Inter-Agency Council discusses concerns, upcoming events
Community concerns discussed at the regular meeting of the Saline County Inter-Agency Council Tuesday, Sept. 22, included aid for homeless and transient persons in the area and struggles faced with the rising costs of mental health medications.
Council President David Van Horn informed the council that the Ministerial Alliance was out of funds in its transient fund and that the Salvation Army had exhausted its funds as well.
"We're done until probably the end of the year," Van Horn said. "Salvation Army is done until after Jan. 1, so it'd be the middle of January before they're up and running, and our local benevolence -- we've used that up too in between the Salvation Army, so that's out too. So, we're down for the count until probably after the first of the year."
The council reviewed the recent meeting to discusses spiritual care in the event of a disaster that took place at Fitzgibbon Hospital Sept. 11. Van Horn discussed the importance of the issue.
"We live in a dangerous area, not even talking about these oil tankers that flow through here on the road...," Van Horn said. "We have two major rail lines that run through Marshall and we have the interstate down there.
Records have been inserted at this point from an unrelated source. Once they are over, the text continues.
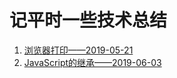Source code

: # 记平时一些技术总结

1. [浏览器打印——2019-05-21](window-print/window-print.md)
2. [JavaScript的继承——2019-06-03](extends/extends.md)
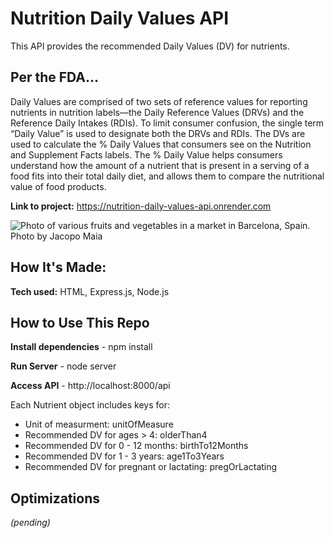 # Nutrition Daily Values API
This API provides the recommended Daily Values (DV) for nutrients.

## Per the FDA...
Daily Values are comprised of two sets of reference values for reporting nutrients in nutrition labels—the Daily Reference Values (DRVs) and the Reference Daily Intakes (RDIs). To limit consumer confusion, the single term “Daily Value” is used to designate both the DRVs and RDIs. The DVs are used to calculate the % Daily Values that consumers see on the Nutrition and Supplement Facts labels. The % Daily Value helps consumers understand how the amount of a nutrient that is present in a serving of a food fits into their total daily diet, and allows them to compare the nutritional value of food products.

**Link to project:** https://nutrition-daily-values-api.onrender.com

![Photo of various fruits and vegetables in a market in Barcelona, Spain. Photo by Jacopo Maia](https://i.ibb.co/Qn1Njs8/jacopo-maia-g-OUx23-DNks-unsplash.jpg)

## How It's Made:

**Tech used:** HTML, Express.js, Node.js

## How to Use This Repo

**Install dependencies** - npm install

**Run Server** - node server

**Access API** - http://localhost:8000/api

Each Nutrient object includes keys for:

* Unit of measurment: unitOfMeasure
* Recommended DV for ages > 4: olderThan4
* Recommended DV for 0 - 12 months: birthTo12Months
* Recommended DV for 1 - 3 years: age1To3Years
* Recommended DV for pregnant or lactating: pregOrLactating


## Optimizations
*(pending)*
We have an airport. We have corn and you've seen bins explode throughout the country and that could happen here. So, we're not even talking about earthquakes and tornados and all those things that can float at a moment's notice and hit us. So, this is going to be a continuing process and hopefully we're ahead of the power curve on this, so we can be ready when something happens."
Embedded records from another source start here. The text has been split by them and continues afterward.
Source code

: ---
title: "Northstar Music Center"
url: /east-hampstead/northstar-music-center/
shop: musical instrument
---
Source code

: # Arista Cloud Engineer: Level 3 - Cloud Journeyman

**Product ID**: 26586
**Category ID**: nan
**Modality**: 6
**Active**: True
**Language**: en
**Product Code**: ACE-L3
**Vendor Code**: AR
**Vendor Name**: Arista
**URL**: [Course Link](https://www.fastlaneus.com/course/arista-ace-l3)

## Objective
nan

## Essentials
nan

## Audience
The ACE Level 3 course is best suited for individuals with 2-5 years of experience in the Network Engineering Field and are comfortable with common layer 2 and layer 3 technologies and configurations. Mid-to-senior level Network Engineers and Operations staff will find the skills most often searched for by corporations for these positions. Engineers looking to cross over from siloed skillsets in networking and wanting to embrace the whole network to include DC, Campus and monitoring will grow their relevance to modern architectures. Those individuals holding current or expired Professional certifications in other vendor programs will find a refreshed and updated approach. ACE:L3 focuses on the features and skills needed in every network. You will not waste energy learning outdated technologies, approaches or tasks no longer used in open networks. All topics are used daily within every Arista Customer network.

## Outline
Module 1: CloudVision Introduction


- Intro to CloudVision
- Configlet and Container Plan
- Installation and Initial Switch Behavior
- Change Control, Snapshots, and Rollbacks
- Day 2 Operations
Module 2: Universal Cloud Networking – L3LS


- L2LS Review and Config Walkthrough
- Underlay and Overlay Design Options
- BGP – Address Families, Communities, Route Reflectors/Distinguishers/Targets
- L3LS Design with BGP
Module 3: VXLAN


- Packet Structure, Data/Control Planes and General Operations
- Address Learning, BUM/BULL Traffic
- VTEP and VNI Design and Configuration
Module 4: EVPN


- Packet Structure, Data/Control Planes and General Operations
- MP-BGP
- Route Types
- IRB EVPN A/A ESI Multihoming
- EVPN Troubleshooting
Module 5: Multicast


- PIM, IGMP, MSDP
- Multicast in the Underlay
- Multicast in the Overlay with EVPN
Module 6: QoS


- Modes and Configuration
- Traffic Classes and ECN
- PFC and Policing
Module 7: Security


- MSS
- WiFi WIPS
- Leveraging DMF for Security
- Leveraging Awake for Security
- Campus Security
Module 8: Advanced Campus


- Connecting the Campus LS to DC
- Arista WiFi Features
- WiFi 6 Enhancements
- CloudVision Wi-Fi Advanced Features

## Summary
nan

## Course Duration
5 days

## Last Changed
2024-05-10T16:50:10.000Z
Jacki Carton, council representative from the Saline County Mental Health Association, updated the board on current struggles faced by the agency in providing aid to individuals who aren't able to afford the psychotropic medications they need. Carton said the association donates a limited amount of money for people that need occasional assistance, but can't donate on a regular basis because it has to be pre-approved and can be cost-prohibitive.
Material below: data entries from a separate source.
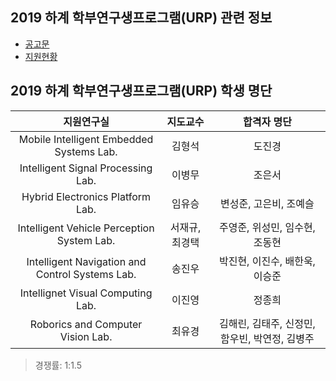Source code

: ## 2019 하계 학부연구생프로그램(URP) 관련 정보
- [공고문](https://github.com/sejong-urp/2019.Summer/issues/5)
- [지원현황](https://github.com/sejong-urp/2019.Summer/issues/1)




## 2019 하계 학부연구생프로그램(URP) 학생 명단
| 지원연구실 | 지도교수 | 합격자 명단 |
|:--:|:--:|:--:|
| Mobile Intelligent Embedded Systems Lab. | 김형석 | 도진경 |
| Intelligent Signal Processing Lab. | 이병무 | 조은서 |
| Hybrid Electronics Platform Lab. | 임유승 | 변성준, 고은비, 조예슬 |
| Intelligent Vehicle Perception System Lab. | 서재규, 최경택 | 주영준, 위성민, 임수현, 조동현 |
| Intelligent Navigation and Control Systems Lab. | 송진우 | 박진현, 이진수, 배한욱, 이승준 | 
| Intellignet Visual Computing Lab. | 이진영 | 정종희 |
| Roborics and Computer Vision Lab. | 최유경 | 김해린, 김태주, 신정민, 함우빈, 박연정, 김병주 |

> 경쟁률: 1:1.5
"The news right now is full of companies that are individual private people who are buying up patents on drugs and they're increasing the costs of the medication like from $13.50 a pill to $700 a pill," Carton said. "Doctors are kind of getting in the act and opposing that and demonstrating -- it's not doing any good."
Carton also discussed the Medicaid funding, saying it doesn't look good right now.
"They're not asking for expansion at this point, they're just asking for no cuts, and they're having minimal success," Carton said. "The current legislature will not -- they wouldn't even entertain any more discussion on Medicaid expansion."
Carton said that a mother of two, making $5,000 a year, is considered too wealthy to receive Medicaid.
In addition to the concerns addressed, the council discussed several upcoming events hosted by different member organizations of the council.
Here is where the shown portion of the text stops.